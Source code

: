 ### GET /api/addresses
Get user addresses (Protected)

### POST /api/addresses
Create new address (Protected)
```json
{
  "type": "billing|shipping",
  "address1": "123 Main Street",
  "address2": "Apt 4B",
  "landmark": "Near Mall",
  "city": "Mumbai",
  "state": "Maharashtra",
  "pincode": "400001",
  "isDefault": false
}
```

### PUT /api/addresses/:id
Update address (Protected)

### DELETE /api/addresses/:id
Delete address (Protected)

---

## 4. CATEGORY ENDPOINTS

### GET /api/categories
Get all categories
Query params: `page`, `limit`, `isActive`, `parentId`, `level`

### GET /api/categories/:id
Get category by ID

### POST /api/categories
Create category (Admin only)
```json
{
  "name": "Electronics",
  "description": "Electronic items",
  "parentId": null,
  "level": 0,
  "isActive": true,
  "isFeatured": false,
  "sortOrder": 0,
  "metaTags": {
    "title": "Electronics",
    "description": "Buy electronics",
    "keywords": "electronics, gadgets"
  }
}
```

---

==

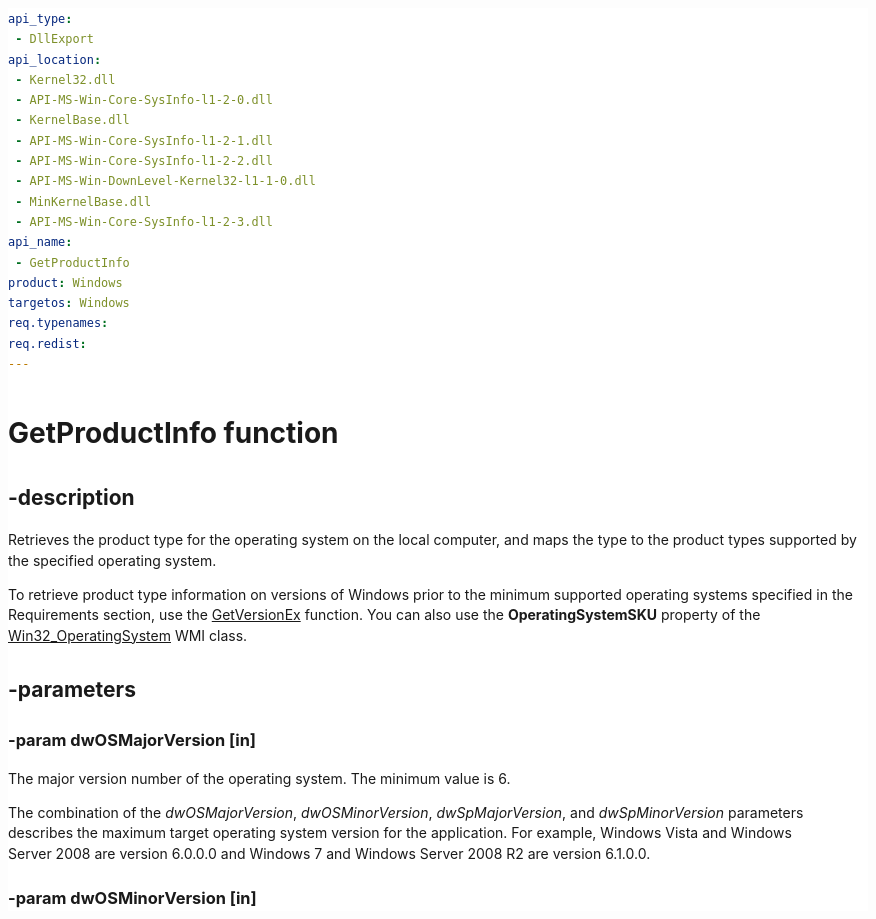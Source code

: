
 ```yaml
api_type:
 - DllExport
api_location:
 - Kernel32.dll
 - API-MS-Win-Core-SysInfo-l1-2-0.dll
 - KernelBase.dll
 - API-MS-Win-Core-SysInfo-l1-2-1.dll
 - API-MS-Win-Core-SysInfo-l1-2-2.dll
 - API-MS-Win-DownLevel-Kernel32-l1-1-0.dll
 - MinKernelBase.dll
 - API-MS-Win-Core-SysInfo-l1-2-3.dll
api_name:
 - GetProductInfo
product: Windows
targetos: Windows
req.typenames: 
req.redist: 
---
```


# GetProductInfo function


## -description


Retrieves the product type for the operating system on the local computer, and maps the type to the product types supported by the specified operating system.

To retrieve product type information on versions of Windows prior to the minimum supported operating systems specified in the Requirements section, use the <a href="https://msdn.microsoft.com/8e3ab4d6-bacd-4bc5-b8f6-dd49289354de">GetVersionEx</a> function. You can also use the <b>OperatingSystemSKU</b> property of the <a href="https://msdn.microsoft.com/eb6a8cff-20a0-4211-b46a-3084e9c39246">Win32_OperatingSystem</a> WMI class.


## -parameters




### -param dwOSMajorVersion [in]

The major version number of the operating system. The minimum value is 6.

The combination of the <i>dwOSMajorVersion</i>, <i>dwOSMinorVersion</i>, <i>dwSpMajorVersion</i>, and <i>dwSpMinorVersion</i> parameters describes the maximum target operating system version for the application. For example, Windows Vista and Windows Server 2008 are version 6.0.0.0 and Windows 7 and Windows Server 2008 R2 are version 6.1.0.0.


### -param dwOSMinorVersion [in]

[Assignment] Each line in the data that has the word "GetProductInfo" counts once; state how many such lines there are, without comment.

[Solution below] 2